Even the best salesperson in the world probably couldn’t sell these…
Tickle his belly, and this anatomically correct doll giggles, gets what looks like erection and pees in your face.
We’re not sure what’s creepier – Baby Wee Wee himself, or the commercial used to sell him.
Baby dolls that pee are nothing new. But baby dolls with a disproportionately large penis that moves when you tickle them? A commercial in which a little girl sings “his little willy moves?” Whaaat?
This doll – manufactured in Spain, but sold in the UK and Ireland – may or may not still be on the market (it appears to be unavailable on Amazon). How it got the green light in the first place is a mystery.
First released in November 2006, the Zune was Microsoft’s “me too” answer to the iPod. While it had some nifty product features that the iPod lacked (like sharing music from player to player), the Zune, despite an expensive marketing effort by Microsoft, never really caught on.

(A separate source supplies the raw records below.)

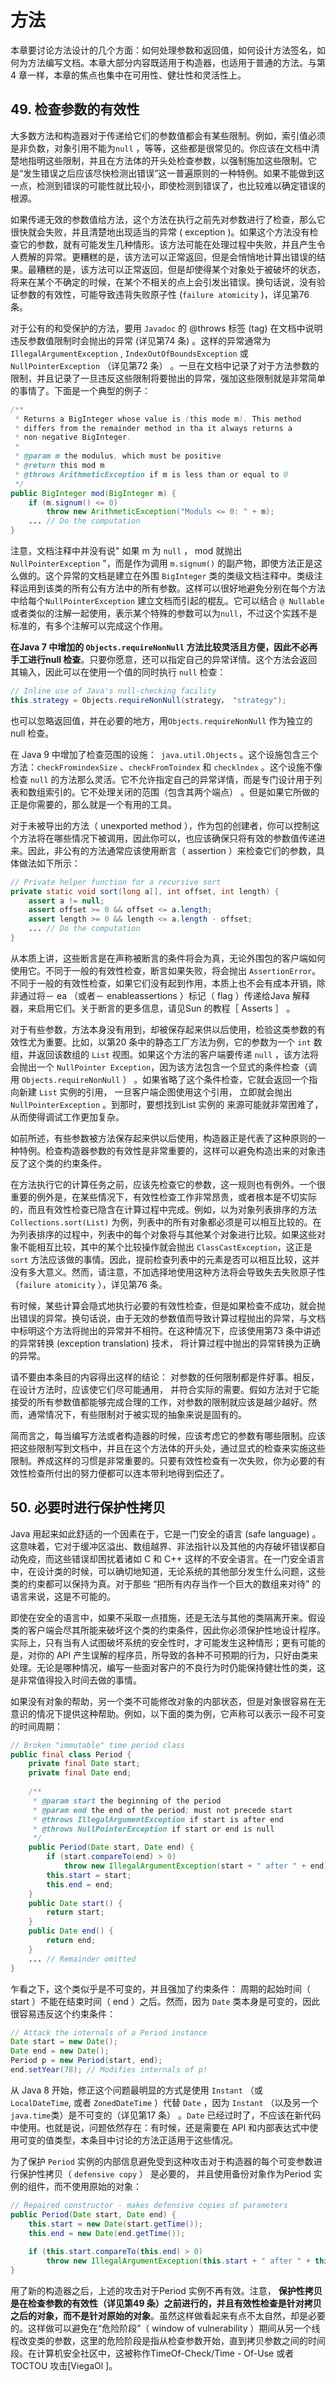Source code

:# 方法

本章要讨论方法设计的几个方面：如何处理参数和返回值，如何设计方法签名，如何为方法编写文档。本章大部分内容既适用于构造器，也适用于普通的方法。与第4 章一样，本章的焦点也集中在可用性、健壮性和灵活性上。



## 49. 检查参数的有效性

大多数方法和构造器对于传递给它们的参数值都会有某些限制。例如，索引值必须是非负数，对象引用不能为`null` ，等等，这些都是很常见的。你应该在文档中清楚地指明这些限制，并且在方法体的开头处检查参数，以强制施加这些限制。它是“发生错误之后应该尽快检测出错误”这一普遍原则的一种特例。如果不能做到这一点，检测到错误的可能性就比较小，即使检测到错误了，也比较难以确定错误的根源。

如果传递无效的参数值给方法，这个方法在执行之前先对参数进行了检查，那么它很快就会失败，并且清楚地出现适当的异常 ( exception )。如果这个方法没有检查它的参数，就有可能发生几种情形。该方法可能在处理过程中失败，并且产生令人费解的异常。更糟糕的是，该方法可以正常返回，但是会悄悄地计算出错误的结果。最糟糕的是，该方法可以正常返回，但是却使得某个对象处于被破坏的状态，将来在某个不确定的时候，在某个不相关的点上会引发出错误。换句话说，没有验证参数的有效性，可能导致违背失败原子性 (`failure atomicity` )，详见第76 条。

对于公有的和受保护的方法，要用 `Javadoc` 的 @throws 标签 (tag) 在文档中说明违反参数值限制时会抛出的异常 (详见第74 条) 。这样的异常通常为`IllegalArgumentException` , `IndexOutOfBoundsException` 或`NullPointerException` （详见第72 条） 。一旦在文档中记录了对于方法参数的限制，并且记录了一旦违反这些限制将要抛出的异常，强加这些限制就是非常简单的事情了。下面是一个典型的例子：

```java
/**
 * Returns a BigInteger whose value is (this mode m). This method
 * differs from the remainder method in tha it always returns a 
 * non-negative BigInteger.
 *
 * @param m the modulus, which must be positive
 * @return this mod m
 * @throws ArithmeticException if m is less than or equal to 0
 */
public BigInteger mod(BigInteger m) {
    if (m.signum() <= 0)
        throw new ArithmeticException("Moduls <= 0: " + m);
    ... // Do the computation
}
```

注意，文档注释中并没有说" 如果 m 为 `null` ， mod 就抛出 `NullPointerException` "，而是作为调用 `m.signum()` 的副产物，即使方法正是这么做的。这个异常的文档是建立在外围 `BigInteger` 类的类级文档注释中。类级注释运用到该类的所有公有方法中的所有参数。这样可以很好地避免分别在每个方法中给每个`NullPointerException` 建立文档而引起的棍乱。它可以结合 `@ Nullable` 或者类似的注解一起使用，表示某个特殊的参数可以为`null`，不过这个实践不是标准的，有多个注解可以完成这个作用。

**在Java 7 中增加的 `Objects.requireNonNull` 方法比较灵活且方便，因此不必再手工进行null 检查**。只要你愿意，还可以指定自己的异常详情。这个方法会返回其输入，因此可以在使用一个值的同时执行 `null` 检查：

```java
// Inline use of Java's null-checking facility
this.strategy = Objects.requireNonNull(strategy， "strategy");
```

也可以忽略返回值，并在必要的地方，用`Objects.requireNonNull` 作为独立的null 检查。

在 Java 9 中增加了检查范围的设施：` java.util.Objects` 。这个设施包含三个方法：`checkFromindexSize` 、`checkFromToindex` 和 `checklndex` 。这个设施不像检查 `null` 的方法那么灵活。它不允许指定自己的异常详情，而是专门设计用于列表和数组索引的。它不处理关闭的范围（包含其两个端点） 。但是如果它所做的正是你需要的，那么就是一个有用的工具。

对于未被导出的方法（ unexported method ），作为包的创建者，你可以控制这个方法将在哪些情况下被调用，因此你可以，也应该确保只将有效的参数值传递进来。因此，非公有的方法通常应该使用断言（ assertion ）来检查它们的参数，具体做法如下所示：

```java
// Private helper function for a recursive sort
private static void sort(long a[], int offset, int length) {
    assert a != null;
    assert offset >= 0 && offset <= a.length;
    assert length >= 0 && length <= a.length - offset;
    ... // Do the computation
}
```

从本质上讲，这些断言是在声称被断言的条件将会为真，无论外围包的客户端如何使用它。不同于一般的有效性检查，断言如果失败，将会抛出 `AssertionError`。不同于一般的有效性检查，如果它们没有起到作用，本质上也不会有成本开销，除非通过将－ ea （或者－ enableassertions ）标记（ flag ）传递给Java 解释器，来启用它们。关于断言的更多信息，请见Sun 的教程［ Asserts ］ 。

对于有些参数，方法本身没有用到，却被保存起来供以后使用，检验这类参数的有效性尤为重要。比如，以第20 条中的静态工厂方法为例，它的参数为一个 `int` 数组，并返回该数组的 `List` 视图。如果这个方法的客户端要传递 `null` ，该方法将会抛出一个 `NullPointer Exception`，因为该方法包含一个显式的条件检查（调用 `Objects.requireNonNull` ） 。如果省略了这个条件检查，它就会返回一个指向新建 `List` 实例的引用， 一旦客户端企图使用这个引用， 立即就会抛出 `NullPointerException` 。到那时，要想找到List 实例的
来源可能就非常困难了，从而使得调试工作更加复杂。

如前所述，有些参数被方法保存起来供以后使用，构造器正是代表了这种原则的一种特例。检查构造器参数的有效性是非常重要的，这样可以避免构造出来的对象违反了这个类的约束条件。

在方法执行它的计算任务之前，应该先检查它的参数，这一规则也有例外。一个很重要的例外是，在某些情况下，有效性检查工作非常昂贵，或者根本是不切实际的，而且有效性检查已隐含在计算过程中完成。例如，以为对象列表排序的方法 `Collections.sort(List)` 为例，列表中的所有对象都必须是可以相互比较的。在为列表排序的过程中，列表中的每个对象将与其他某个对象进行比较。如果这些对象不能相互比较，其中的某个比较操作就会抛出 `ClassCastException`，这正是 `sort` 方法应该做的事情。因此，提前检查列表中的元素是否可以相互比较，这并没有多大意义。然而，请注意，不加选择地使用这种方法将会导致失去失败原子性（`failure atomicity` ），详见第76 条。

有时候，某些计算会隐式地执行必要的有效性检查，但是如果检查不成功，就会抛出错误的异常。换句话说，由于无效的参数值而导致计算过程抛出的异常，与文档中标明这个方法将抛出的异常并不相符。在这种情况下，应该使用第73 条中讲述的异常转换 (exception translation) 技术， 将计算过程中抛出的异常转换为正确的异常。

请不要由本条目的内容得出这样的结论： 对参数的任何限制都是件好事。相反，在设计方法时，应该使它们尽可能通用， 并符合实际的需要。假如方法对于它能接受的所有参数值都能够完成合理的工作，对参数的限制就应该是越少越好。然而，通常情况下，有些限制对于被实现的抽象来说是固有的。

简而言之，每当编写方法或者构造器的时候，应该考虑它的参数有哪些限制。应该把这些限制写到文档中，并且在这个方法体的开头处，通过显式的检查来实施这些限制。养成这样的习惯是非常重要的。只要有效性检查有一次失败，你为必要的有效性检查所付出的努力便都可以连本带利地得到偿还了。



## 50. 必要时进行保护性拷贝

Java 用起来如此舒适的一个因素在于，它是一门安全的语言  (safe language) 。这意味着，它对于缓冲区溢出、数组越界、非法指针以及其他的内存破坏错误都自动免疫，而这些错误却困扰着诸如 C 和 C++ 这样的不安全语言。在一门安全语言中，在设计类的时候，可以确切地知道，无论系统的其他部分发生什么问题，这些类的约束都可以保持为真。对于那些 “把所有内存当作一个巨大的数组来对待” 的语言来说，这是不可能的。

即使在安全的语言中，如果不采取一点措施，还是无法与其他的类隔离开来。假设类的客户端会尽其所能来破坏这个类的约束条件，因此你必须保护性地设计程序。实际上，只有当有人试图破坏系统的安全性时，才可能发生这种情形；更有可能的是，对你的 API 产生误解的程序员，所导致的各种不可预期的行为，只好由类来处理。无论是哪种情况，编写一些面对客户的不良行为时仍能保持健壮性的类，这是非常值得投入时间去做的事情。

如果没有对象的帮助，另一个类不可能修改对象的内部状态，但是对象很容易在无意识的情况下提供这种帮助。例如，以下面的类为例，它声称可以表示一段不可变的时间周期：

```java
// Broken "immutable" time period class
public final class Period {
    private final Date start;
    private final Date end;
    
    /**
     * @param start the beginning of the period
     * @param end the end of the period; must not precede start
     * @throws IllegalArgumentException if start is after end
     * @throws NullPointerException if start or end is null
     */
    public Period(Date start, Date end) {
        if (start.compareTo(end) > 0) 
            throw new IllegalArgumentException(start + " after " + end)
        this.start = start;
        this.end = end;
    }
    public Date start() {
        return start;
    }
    public Date end() {
        return end;
    }
    ... // Remainder omitted
}
```

乍看之下，这个类似乎是不可变的，并且强加了约束条件： 周期的起始时间（ start ）不能在结束时间（ end ）之后。然而，因为 `Date` 类本身是可变的，因此很容易违反这个约束条件：

```java
// Attack the internals of a Period instance
Date start = new Date();
Date end = new Date();
Period p = new Period(start, end);
end.setYear(78); // Modifies internals of p!
```

从 Java 8 开始，修正这个问题最明显的方式是使用 `Instant` （或 `LocalDateTime`, 或者 `ZonedDateTime` ）代替 `Date` ，因为 `Instant` （以及另一个 `java.time`类）是不可变的（详见第17 条） 。`Date` 已经过时了，不应该在新代码中使用。也就是说，问题依然存在：有时候，还是需要在 API 和内部表达式中使用可变的值类型，本条目中讨论的方法正适用于这些情况。

为了保护 `Period` 实例的内部信息避免受到这种攻击对于构造器的每个可变参数进行保护性拷贝（ `defensive copy` ） 是必要的， 并且使用备份对象作为Period 实例的组件，而不使用原始的对象：

```java
// Repaired constructor - makes defensive copies of parameters
public Period(Date start, Date end) {
    this.start = new Date(start.getTime());
    this.end = new Date(end.getTime());
    
    if (this.start.compareTo(this.end) > 0)
        throw new IllegalArgumentException(this.start + " after " + this.end);
}
```

用了新的构造器之后，上述的攻击对于Period 实例不再有效。注意， **保护性拷贝是在检查参数的有效性（详见第49 条）之前进行的，并且有效性检查是针对拷贝之后的对象，而不是针对原始的对象**。虽然这样做看起来有点不太自然，却是必要的。这样做可以避免在“危险阶段”（ window of vulnerability ）期间从另一个线程改变类的参数，这里的危险阶段是指从检查参数开始，直到拷贝参数之间的时间段。在计算机安全社区中，这被称作TimeOf-Check/Time - Of-Use 或者TOCTOU 攻击[ViegaOl ]。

At its best, it was able to crack into low double-digit market share while the dominant iPod took around 65%. More ominously, in a filing with the SEC in January, Microsoft disclosed that it had seen Zune revenues decline 54% in the preceding quarter. (At the same time, iPod revenues increased by 3%.) Of all MP3 players listed on Amazon.com currently, the first Zune model comes in at 36 behind an army of iPods and a few Sansoms.
Why did it fail? On a design level, the Zune lacked style and the simplicity of Apple’s interface. The Zune seemed clunky in comparison. Perhaps more importantly, though, the Zune could not be used with Apple’s iTunes program, an even more dominant product in its market than the iPod. By integrating the music experience (from cradle to grave, so to speak), Apple created strong disincentives to any competitor that just could not be overcome.
Betamax was the first home video recording tape to hit the market in May 1975. Sony, however, was not the only company that had been working on recording video data on magnetic tapes. In 1976, JVC rolled out the VHS format and a format war began. As every American born before the DVD era knows, Betamax lost. But why?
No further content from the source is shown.